Page MenuHomePhabricator

Search Relevance: MVP test (turned on)
Closed, ResolvedPublic

Description

This ticket is to be used to track the launch of the MVP test for search relevance that will be graded by humans (users of pre-defined search queries).

Event Timeline

This deployed today, and I'm seeing some events in the raw eventlogging input (eventlogging-client-side kafka topic). Unfortunately i'm not seeing the data make it past that stage into the specific eventlogging_HumanSearchRelevance topic. That means it won't end up in mysql for analysis either. Still investigating whats wrong there.

Going to be a little bit before we can make any judgement about the quality, but in terms of some very basic numbers these are the responses we have seen so far:

countchoice
1"dismiss"
32"no"
108"timeout"
23"unsure"
10"yes"

So at least some people are answering with different answers, and as expected the majority are allowing for it to timeout.

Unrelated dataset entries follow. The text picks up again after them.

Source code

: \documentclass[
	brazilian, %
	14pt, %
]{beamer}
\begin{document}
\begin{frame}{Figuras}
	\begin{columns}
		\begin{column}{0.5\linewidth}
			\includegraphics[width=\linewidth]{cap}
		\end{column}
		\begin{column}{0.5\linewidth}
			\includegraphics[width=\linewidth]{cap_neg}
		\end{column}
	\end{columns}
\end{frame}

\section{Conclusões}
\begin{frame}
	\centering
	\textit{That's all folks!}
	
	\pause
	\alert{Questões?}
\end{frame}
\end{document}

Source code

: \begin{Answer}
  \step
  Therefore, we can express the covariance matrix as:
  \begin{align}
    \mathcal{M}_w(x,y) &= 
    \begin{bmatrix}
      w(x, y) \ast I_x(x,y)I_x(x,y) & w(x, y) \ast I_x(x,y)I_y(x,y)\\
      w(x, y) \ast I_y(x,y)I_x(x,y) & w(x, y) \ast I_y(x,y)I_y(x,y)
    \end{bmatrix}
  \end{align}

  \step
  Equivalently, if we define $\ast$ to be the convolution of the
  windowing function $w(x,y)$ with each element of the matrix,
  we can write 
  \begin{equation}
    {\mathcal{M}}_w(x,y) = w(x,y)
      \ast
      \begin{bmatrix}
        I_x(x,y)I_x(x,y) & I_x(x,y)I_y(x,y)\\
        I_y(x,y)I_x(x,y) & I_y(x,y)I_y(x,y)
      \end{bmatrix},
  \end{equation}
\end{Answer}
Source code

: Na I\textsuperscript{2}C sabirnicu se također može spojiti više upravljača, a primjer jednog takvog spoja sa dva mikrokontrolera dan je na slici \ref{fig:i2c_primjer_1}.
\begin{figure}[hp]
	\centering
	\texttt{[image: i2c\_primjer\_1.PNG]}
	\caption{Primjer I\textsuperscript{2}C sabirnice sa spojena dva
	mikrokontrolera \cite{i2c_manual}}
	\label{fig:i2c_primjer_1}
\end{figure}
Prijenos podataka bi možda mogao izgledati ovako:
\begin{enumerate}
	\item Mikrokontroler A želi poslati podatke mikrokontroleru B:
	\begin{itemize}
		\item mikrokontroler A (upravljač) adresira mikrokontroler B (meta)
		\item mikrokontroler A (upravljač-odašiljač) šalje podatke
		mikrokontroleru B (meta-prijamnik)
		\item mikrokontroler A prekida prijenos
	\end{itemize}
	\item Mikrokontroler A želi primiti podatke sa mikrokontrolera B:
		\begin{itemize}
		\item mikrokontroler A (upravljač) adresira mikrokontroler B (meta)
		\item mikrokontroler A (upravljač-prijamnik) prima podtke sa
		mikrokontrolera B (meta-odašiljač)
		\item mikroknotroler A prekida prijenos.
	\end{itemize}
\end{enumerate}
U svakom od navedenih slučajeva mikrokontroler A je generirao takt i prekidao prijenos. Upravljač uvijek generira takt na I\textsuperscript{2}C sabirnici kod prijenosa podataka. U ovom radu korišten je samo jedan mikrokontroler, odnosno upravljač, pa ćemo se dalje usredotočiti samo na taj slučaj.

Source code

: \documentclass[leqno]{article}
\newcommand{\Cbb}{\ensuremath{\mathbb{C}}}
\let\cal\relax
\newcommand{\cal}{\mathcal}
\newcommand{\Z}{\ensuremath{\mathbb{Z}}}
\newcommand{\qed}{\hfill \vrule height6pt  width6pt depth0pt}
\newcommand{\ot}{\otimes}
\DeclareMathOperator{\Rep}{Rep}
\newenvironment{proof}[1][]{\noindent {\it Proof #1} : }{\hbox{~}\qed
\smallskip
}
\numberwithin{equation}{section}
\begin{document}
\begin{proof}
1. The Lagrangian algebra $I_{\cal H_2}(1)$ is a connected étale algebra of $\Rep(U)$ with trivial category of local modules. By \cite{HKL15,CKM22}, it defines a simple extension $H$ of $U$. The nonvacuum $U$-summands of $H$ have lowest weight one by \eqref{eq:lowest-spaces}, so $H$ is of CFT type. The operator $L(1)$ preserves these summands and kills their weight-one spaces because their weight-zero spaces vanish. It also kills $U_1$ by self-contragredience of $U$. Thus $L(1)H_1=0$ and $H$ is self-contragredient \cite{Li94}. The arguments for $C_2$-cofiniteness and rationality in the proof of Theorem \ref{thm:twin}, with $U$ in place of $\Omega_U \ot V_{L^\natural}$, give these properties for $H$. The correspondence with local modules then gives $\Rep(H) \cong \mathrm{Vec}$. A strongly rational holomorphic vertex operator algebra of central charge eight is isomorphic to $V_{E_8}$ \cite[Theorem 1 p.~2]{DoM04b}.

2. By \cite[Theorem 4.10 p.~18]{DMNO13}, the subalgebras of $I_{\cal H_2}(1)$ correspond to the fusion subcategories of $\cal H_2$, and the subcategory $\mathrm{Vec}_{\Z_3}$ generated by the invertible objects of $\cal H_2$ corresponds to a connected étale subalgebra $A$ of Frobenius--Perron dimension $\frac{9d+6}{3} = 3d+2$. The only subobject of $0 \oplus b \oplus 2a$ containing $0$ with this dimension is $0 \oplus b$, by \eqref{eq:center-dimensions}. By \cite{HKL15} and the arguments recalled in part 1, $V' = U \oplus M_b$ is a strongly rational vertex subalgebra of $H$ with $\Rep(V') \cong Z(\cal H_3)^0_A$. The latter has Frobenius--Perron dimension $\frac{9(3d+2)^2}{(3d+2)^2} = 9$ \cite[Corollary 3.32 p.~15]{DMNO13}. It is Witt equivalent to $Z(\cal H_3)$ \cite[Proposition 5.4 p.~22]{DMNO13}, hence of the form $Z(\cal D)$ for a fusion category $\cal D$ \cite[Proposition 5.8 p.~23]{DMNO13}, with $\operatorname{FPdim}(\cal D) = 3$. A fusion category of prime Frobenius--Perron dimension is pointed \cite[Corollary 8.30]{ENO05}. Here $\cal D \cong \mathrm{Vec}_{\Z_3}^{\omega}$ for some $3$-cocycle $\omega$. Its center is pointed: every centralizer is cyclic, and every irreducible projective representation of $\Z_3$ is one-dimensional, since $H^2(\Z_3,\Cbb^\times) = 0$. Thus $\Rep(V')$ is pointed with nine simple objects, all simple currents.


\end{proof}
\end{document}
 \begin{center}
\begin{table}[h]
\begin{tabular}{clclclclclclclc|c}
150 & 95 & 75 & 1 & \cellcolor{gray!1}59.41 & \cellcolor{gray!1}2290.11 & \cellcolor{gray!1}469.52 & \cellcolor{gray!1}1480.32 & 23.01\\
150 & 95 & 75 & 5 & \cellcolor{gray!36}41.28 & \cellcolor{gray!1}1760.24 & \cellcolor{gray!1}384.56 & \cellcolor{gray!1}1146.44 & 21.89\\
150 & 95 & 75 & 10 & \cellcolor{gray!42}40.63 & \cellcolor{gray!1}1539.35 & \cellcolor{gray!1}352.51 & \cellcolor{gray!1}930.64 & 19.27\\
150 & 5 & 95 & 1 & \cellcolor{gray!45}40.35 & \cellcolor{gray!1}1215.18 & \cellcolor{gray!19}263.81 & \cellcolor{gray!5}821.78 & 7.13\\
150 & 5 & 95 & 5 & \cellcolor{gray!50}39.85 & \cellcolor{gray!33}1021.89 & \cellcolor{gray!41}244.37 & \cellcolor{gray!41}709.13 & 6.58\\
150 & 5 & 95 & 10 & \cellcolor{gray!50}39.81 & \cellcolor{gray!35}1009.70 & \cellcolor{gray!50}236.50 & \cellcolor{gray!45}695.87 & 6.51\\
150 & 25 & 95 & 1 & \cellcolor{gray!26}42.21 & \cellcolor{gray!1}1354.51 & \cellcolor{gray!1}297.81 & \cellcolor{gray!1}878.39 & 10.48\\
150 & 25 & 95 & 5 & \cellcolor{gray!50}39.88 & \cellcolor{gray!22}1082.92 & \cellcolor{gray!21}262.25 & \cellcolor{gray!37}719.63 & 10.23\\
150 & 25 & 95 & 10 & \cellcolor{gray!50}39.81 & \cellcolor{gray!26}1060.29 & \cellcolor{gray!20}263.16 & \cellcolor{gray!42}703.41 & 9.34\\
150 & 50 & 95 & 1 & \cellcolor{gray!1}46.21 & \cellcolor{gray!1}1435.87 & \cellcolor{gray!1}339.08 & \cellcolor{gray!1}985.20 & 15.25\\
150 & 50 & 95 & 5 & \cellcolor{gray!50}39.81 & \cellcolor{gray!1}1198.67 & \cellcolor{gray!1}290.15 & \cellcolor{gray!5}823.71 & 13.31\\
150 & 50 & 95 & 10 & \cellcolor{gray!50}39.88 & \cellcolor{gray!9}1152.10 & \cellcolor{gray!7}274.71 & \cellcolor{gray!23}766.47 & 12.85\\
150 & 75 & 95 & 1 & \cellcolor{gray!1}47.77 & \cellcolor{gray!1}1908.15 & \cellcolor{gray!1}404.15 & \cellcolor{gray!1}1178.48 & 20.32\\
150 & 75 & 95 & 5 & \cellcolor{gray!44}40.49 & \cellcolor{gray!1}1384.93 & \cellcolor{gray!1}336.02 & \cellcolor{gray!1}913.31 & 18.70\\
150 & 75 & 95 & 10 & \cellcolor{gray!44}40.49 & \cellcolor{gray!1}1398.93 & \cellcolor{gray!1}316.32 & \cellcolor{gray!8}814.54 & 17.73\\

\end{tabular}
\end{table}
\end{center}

Change 370108 had a related patch set uploaded (by EBernhardson; owner: EBernhardson):
[mediawiki/extensions/WikimediaEvents@master] Update HumanSearchRelevance schema rev id

https://gerrit.wikimedia.org/r/370108

Change 370108 merged by jenkins-bot:
[mediawiki/extensions/WikimediaEvents@master] Update HumanSearchRelevance schema rev id

https://gerrit.wikimedia.org/r/370108

Change 370110 had a related patch set uploaded (by EBernhardson; owner: EBernhardson):
[mediawiki/extensions/WikimediaEvents@wmf/1.30.0-wmf.12] Update HumanSearchRelevance schema rev id

https://gerrit.wikimedia.org/r/370110

Change 370110 merged by jenkins-bot:
[mediawiki/extensions/WikimediaEvents@wmf/1.30.0-wmf.12] Update HumanSearchRelevance schema rev id

https://gerrit.wikimedia.org/r/370110

Hmmm interesting first results. I must admit, it's more than I had really expected so soon after the test was launched, since we're using canned queries. But...at least it's 'on and working' and now we just need more info on which topics they were responding to. :)

I know some of the articles that got the "no" answers!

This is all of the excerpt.